▸ Task description:
Spot each line in the records below where the word "instructions" occurs, then copy it.

Records supplied START

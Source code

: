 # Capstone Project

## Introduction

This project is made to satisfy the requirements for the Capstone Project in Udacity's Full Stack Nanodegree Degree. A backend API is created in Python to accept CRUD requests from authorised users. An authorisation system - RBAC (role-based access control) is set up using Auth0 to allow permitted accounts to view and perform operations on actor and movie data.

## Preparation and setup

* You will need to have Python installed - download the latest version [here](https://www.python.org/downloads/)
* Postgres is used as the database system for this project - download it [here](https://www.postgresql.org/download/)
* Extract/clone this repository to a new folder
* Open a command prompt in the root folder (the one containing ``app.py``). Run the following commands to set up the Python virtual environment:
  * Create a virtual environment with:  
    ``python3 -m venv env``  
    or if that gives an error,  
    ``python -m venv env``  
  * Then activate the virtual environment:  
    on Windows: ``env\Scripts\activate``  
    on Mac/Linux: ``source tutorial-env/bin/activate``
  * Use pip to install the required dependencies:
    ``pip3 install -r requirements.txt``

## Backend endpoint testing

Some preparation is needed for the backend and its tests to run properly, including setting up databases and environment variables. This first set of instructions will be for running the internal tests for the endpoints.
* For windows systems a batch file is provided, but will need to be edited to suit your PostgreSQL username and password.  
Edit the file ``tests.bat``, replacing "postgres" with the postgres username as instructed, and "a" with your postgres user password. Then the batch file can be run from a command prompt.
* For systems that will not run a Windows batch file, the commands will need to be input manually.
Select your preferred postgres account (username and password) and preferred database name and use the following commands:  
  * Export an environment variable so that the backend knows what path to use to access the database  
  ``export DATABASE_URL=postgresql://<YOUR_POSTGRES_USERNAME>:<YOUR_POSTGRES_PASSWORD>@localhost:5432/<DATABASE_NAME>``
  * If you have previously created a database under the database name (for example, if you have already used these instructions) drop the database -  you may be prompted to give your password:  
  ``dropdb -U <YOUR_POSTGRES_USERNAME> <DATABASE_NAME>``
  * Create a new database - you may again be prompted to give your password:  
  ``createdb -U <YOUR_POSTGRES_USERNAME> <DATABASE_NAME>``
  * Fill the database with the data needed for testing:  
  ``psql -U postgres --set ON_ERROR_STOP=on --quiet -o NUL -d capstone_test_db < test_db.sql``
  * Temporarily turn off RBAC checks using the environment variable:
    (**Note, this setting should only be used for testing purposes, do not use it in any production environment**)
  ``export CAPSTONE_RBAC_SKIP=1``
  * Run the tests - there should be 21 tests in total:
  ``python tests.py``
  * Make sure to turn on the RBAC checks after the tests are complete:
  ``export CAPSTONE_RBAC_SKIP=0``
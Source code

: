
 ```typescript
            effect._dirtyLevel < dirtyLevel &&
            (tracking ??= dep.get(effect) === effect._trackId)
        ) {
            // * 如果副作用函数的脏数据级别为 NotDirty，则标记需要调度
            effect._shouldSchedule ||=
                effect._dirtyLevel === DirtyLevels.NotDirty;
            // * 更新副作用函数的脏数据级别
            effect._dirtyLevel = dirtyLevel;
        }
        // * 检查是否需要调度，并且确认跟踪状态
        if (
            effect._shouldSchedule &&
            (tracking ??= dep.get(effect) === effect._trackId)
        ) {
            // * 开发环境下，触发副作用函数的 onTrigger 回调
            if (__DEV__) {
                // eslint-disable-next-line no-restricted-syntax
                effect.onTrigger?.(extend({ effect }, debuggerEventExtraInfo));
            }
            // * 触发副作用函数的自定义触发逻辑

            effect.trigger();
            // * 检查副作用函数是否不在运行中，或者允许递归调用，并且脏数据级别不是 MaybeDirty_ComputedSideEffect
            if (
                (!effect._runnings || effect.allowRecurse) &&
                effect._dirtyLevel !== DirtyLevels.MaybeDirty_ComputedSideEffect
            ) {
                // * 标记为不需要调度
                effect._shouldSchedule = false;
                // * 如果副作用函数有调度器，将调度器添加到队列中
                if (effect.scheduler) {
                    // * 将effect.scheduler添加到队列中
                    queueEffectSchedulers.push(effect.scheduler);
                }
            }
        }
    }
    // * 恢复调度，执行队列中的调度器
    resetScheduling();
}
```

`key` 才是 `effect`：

Records supplied END

▸ Result of the task:
Some preparation is needed for the backend and its tests to run properly, including setting up databases and environment variables. This first set of instructions will be for running the internal tests for the endpoints.
  * If you have previously created a database under the database name (for example, if you have already used these instructions) drop the database -  you may be prompted to give your password:  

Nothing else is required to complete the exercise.